## Problem to solve
An exact copy of the entries is required, excluding any pictures.

BEGIN Data

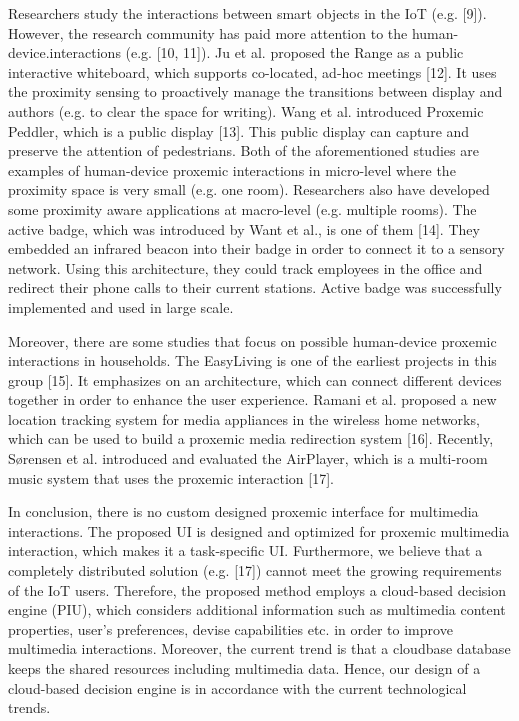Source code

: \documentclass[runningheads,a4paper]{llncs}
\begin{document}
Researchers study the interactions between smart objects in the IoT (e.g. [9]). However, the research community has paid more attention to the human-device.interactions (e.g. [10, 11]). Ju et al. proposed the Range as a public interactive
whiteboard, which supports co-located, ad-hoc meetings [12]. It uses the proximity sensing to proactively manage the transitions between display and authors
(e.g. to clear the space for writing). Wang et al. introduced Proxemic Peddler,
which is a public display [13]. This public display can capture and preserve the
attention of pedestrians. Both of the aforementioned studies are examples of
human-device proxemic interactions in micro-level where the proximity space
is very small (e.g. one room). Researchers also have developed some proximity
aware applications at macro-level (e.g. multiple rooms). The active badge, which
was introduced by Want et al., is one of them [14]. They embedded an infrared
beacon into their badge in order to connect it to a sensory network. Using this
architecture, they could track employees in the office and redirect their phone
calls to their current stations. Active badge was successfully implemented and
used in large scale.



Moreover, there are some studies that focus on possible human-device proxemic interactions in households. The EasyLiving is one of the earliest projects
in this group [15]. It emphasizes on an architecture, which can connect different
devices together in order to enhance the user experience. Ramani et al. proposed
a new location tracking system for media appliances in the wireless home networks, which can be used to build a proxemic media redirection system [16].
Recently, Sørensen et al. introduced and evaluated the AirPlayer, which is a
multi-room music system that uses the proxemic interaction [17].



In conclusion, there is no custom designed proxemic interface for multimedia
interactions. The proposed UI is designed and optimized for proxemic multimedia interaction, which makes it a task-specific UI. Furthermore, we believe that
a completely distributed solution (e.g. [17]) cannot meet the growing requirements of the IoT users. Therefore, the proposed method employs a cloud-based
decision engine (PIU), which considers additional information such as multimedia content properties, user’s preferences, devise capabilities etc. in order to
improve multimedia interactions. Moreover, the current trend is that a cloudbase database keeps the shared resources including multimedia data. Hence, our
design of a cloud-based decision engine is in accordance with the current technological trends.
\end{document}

END Data

## Answer
Source code

: \documentclass[runningheads,a4paper]{llncs}
\begin{document}
Researchers study the interactions between smart objects in the IoT (e.g. [9]). However, the research community has paid more attention to the human-device.interactions (e.g. [10, 11]). Ju et al. proposed the Range as a public interactive
whiteboard, which supports co-located, ad-hoc meetings [12]. It uses the proximity sensing to proactively manage the transitions between display and authors
(e.g. to clear the space for writing). Wang et al. introduced Proxemic Peddler,
which is a public display [13]. This public display can capture and preserve the
attention of pedestrians. Both of the aforementioned studies are examples of
human-device proxemic interactions in micro-level where the proximity space
is very small (e.g. one room). Researchers also have developed some proximity
aware applications at macro-level (e.g. multiple rooms). The active badge, which
was introduced by Want et al., is one of them [14]. They embedded an infrared
beacon into their badge in order to connect it to a sensory network. Using this
architecture, they could track employees in the office and redirect their phone
calls to their current stations. Active badge was successfully implemented and
used in large scale.



Moreover, there are some studies that focus on possible human-device proxemic interactions in households. The EasyLiving is one of the earliest projects
in this group [15]. It emphasizes on an architecture, which can connect different
devices together in order to enhance the user experience. Ramani et al. proposed
a new location tracking system for media appliances in the wireless home networks, which can be used to build a proxemic media redirection system [16].
Recently, Sørensen et al. introduced and evaluated the AirPlayer, which is a
multi-room music system that uses the proxemic interaction [17].



In conclusion, there is no custom designed proxemic interface for multimedia
interactions. The proposed UI is designed and optimized for proxemic multimedia interaction, which makes it a task-specific UI. Furthermore, we believe that
a completely distributed solution (e.g. [17]) cannot meet the growing requirements of the IoT users. Therefore, the proposed method employs a cloud-based
decision engine (PIU), which considers additional information such as multimedia content properties, user’s preferences, devise capabilities etc. in order to
improve multimedia interactions. Moreover, the current trend is that a cloudbase database keeps the shared resources including multimedia data. Hence, our
design of a cloud-based decision engine is in accordance with the current technological trends.
\end{document}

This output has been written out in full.